Back to our example:
SELECT CAST(0x02932E00 AS INT)/ POWER(10,3) AS SecFromMidnight ,CAST(0x02932E00 AS INT)/ (POWER(10,3) * 60) AS MinsFromMidnight ,CAST(0x02932E00 AS INT)/ (POWER(10,3) * 60 * 60) as HoursFromMidnight
Again, we got results as expected.
Back to our original scenario…
Ok, this was a brief overview of both datatypes. When creating tables, in many cases one can’t foresee amount of data which will be stored in specific table. Sometimes, you create a table believing that it won’t go above certain threshold, but after a while you realize that your assumptions were not correct.
However, we were definitely sure that this table will be BIG! When I say big, I’m talking about probably close to 100 million rows after year or two. And, back to our original request to create optimal tables, I was thinking that storing data as Datetime2 with 2 digits precision (which takes 6 bytes), multiplying with at least 5 datetime columns, can save us a lot of space on the distant run.
Less storage needed, bigger precision, larger date range, SQL standard compliant…
Why on Earth would someone still use Datetime ??!!
But, then I started to dig deeper. And tried to search web to find experts’ opinion on this topic. I thought, there has to be something with Datetime2 (I mean, my boss usually knows what he talks about, hehe). So, I’ve found this discussion with quite well documented shortcomings of Datetime2.

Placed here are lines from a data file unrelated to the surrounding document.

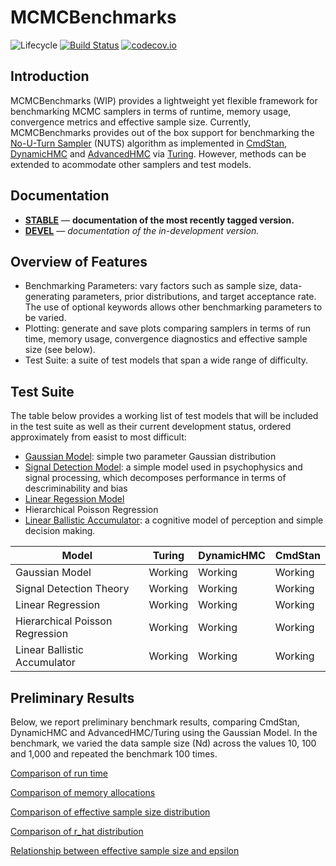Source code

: # MCMCBenchmarks

![Lifecycle](https://img.shields.io/badge/lifecycle-experimental-orange.svg)<!--
![Lifecycle](https://img.shields.io/badge/lifecycle-maturing-blue.svg)
![Lifecycle](https://img.shields.io/badge/lifecycle-stable-green.svg)
![Lifecycle](https://img.shields.io/badge/lifecycle-retired-orange.svg)
![Lifecycle](https://img.shields.io/badge/lifecycle-archived-red.svg)
![Lifecycle](https://img.shields.io/badge/lifecycle-dormant-blue.svg) -->
[![Build Status](https://travis-ci.com/StatisticalRethinkingJulia/MCMCBenchmarks.jl.svg?branch=master)](https://travis-ci.com/StatisticalRethinkingJulia/MCMCBenchmarks.jl)
[![codecov.io](http://codecov.io/github/StatisticalRethinkingJulia/MCMCBenchmarks.jl/coverage.svg?branch=master)](http://codecov.io/github/StatisticalRethinkingJulia/MCMCBenchmarks.jl?branch=master)


## Introduction

MCMCBenchmarks (WIP) provides a lightweight yet flexible framework for benchmarking MCMC samplers in terms of runtime, memory usage, convergence metrics and effective sample size. Currently, MCMCBenchmarks provides out of the box support for benchmarking the [No-U-Turn Sampler](http://jmlr.org/papers/volume15/hoffman14a/hoffman14a.pdf) (NUTS) algorithm as implemented in [CmdStan](https://github.com/StanJulia/CmdStan.jl), [DynamicHMC](https://github.com/tpapp/DynamicHMC.jl) and [AdvancedHMC](https://github.com/TuringLang/AdvancedHMC.jl) via [Turing](https://github.com/TuringLang/Turing.jl). However, methods can be extended to acommodate other samplers and test models.

## Documentation

- [**STABLE**][docs-stable-url] &mdash; **documentation of the most recently tagged version.**
- [**DEVEL**][docs-dev-url] &mdash; *documentation of the in-development version.*

## Overview of Features
- Benchmarking Parameters: vary factors such as sample size, data-generating parameters, prior distributions, and target acceptance rate. The use of optional keywords allows other benchmarking parameters to be varied. 
- Plotting: generate and save plots comparing samplers in terms of run time, memory usage, convergence diagnostics and effective sample size (see below).
- Test Suite: a suite of test models that span a wide range of difficulty. 

## Test Suite 
The table below provides a working list of test models that will be included in the test suite as well as their current development status, ordered approximately from easist to most difficult:  

- [Gaussian Model](https://en.wikipedia.org/wiki/Normal_distribution): simple two parameter Gaussian distribution
- [Signal Detection Model](https://en.wikipedia.org/wiki/Detection_theory): a simple model used in psychophysics and signal processing, which decomposes performance in terms of descriminability and bias
- [Linear Regession Model](https://en.wikipedia.org/wiki/Linear_regression)
- Hierarchical Poisson Regression
- [Linear Ballistic Accumulator](https://s3.amazonaws.com/academia.edu.documents/38243618/The_simplest_complete_model_of_choice_response_time-_Linear_Ballistic_Accumulation.pdf?AWSAccessKeyId=AKIAIWOWYYGZ2Y53UL3A&Expires=1558170639&Signature=DucSUdy%2FFW1jFCZcsN%2FvZbAqsrk%3D&response-content-disposition=inline%3B%20filename%3DThe_simplest_complete_model_of_choice_re.pdf): a cognitive model of perception and simple decision making. 

| Model                           	| Turing  	| DynamicHMC 	| CmdStan 	|
|---------------------------------	|---------	|------------	|---------	|
| Gaussian Model                  	| Working 	| Working    	| Working 	|
| Signal Detection Theory         	| Working 	| Working    	| Working 	|
| Linear Regression               	| Working 	| Working    	| Working 	|
| Hierarchical Poisson Regression 	| Working   | Working    	| Working  	|
| Linear Ballistic Accumulator    	| Working 	| Working    	| Working 	|

## Preliminary Results

Below, we report preliminary benchmark results, comparing CmdStan, DynamicHMC and AdvancedHMC/Turing using the Gaussian Model. In the benchmark, we varied the data sample size (Nd) across the values 10, 100 and 1,000 and repeated the benchmark 100 times.  

[Comparison of run time](https://github.com/StatisticalRethinkingJulia/MCMCBenchmarks.jl/blob/master/Examples/Gaussian/results/summary_time.pdf)

[Comparison of memory allocations](https://github.com/StatisticalRethinkingJulia/MCMCBenchmarks.jl/blob/master/Examples/Gaussian/results/summary_allocations.pdf)

[Comparison of effective sample size distribution](https://github.com/StatisticalRethinkingJulia/MCMCBenchmarks.jl/blob/master/Examples/Gaussian/results/density_mu_ess.pdf)

[Comparison of r_hat distribution](https://github.com/StatisticalRethinkingJulia/MCMCBenchmarks.jl/blob/master/Examples/Gaussian/results/density_mu_r_hat.pdf)

[Relationship between effective sample size and epsilon](https://github.com/StatisticalRethinkingJulia/MCMCBenchmarks.jl/blob/master/Examples/Gaussian/results/scatter_epsilon_mu_ess.pdf)


[docs-dev-img]: https://img.shields.io/badge/docs-dev-blue.svg
[docs-dev-url]: https://statisticalrethinkingjulia.github.io/MCMCBenchmarks.jl/latest

[docs-stable-img]: https://img.shields.io/badge/docs-stable-blue.svg
[docs-stable-url]: https://statisticalrethinkingjulia.github.io/MCMCBenchmarks.jl/stable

Main issue is the lack of (simple) possibility to do basic math operations with dates, such as calculating the difference between two dates in days, hours, minutes, etc.
Here is one basic example with Datetime type:
SELECT CONVERT(DATE, GETDATE()+1) AS Tomorrow;
If you try to do the same thing with Datetime2, you will get an error:
SELECT CONVERT(DATE,SYSDATETIME()+1) AS Tomorrow;
Another really significant drawback is if you try to calculate 1st day of current month, which is quite common scenario:
SELECT CurrentMonthStart = DATEADD(mm,DATEDIFF(mm,0,SYSDATETIME()),0);
Result is as expected:
But, you wouldn’t expect that data type of this is: DATETIME, not DATETIME2!
SELECT SQL_VARIANT_PROPERTY(DATEADD(mm,DATEDIFF(mm,0,SYSDATETIME()),0),'BASETYPE') AS DataTypeTest
Which means that every time you are doing comparisons using these calculations, you will finish with implicit data conversion!
Another really important consideration comes from the fact that SQL Server can’t use statistics properly for Datetime2 columns, due to a way data is stored (remember reverse sequence of bytes previously explained). More on those issues in this great article written by Aaron Bertrand.
Wrong estimations lead to non-optimal query plans, which decrease the performance and this is one more significant drawback.
So, wrong estimations and bad query plans as a consequence, implicit data conversion in common use scenarios, impossibility to use basic math operations for date calculations…
Why on Earth would someone want to use Datetime2 ??!!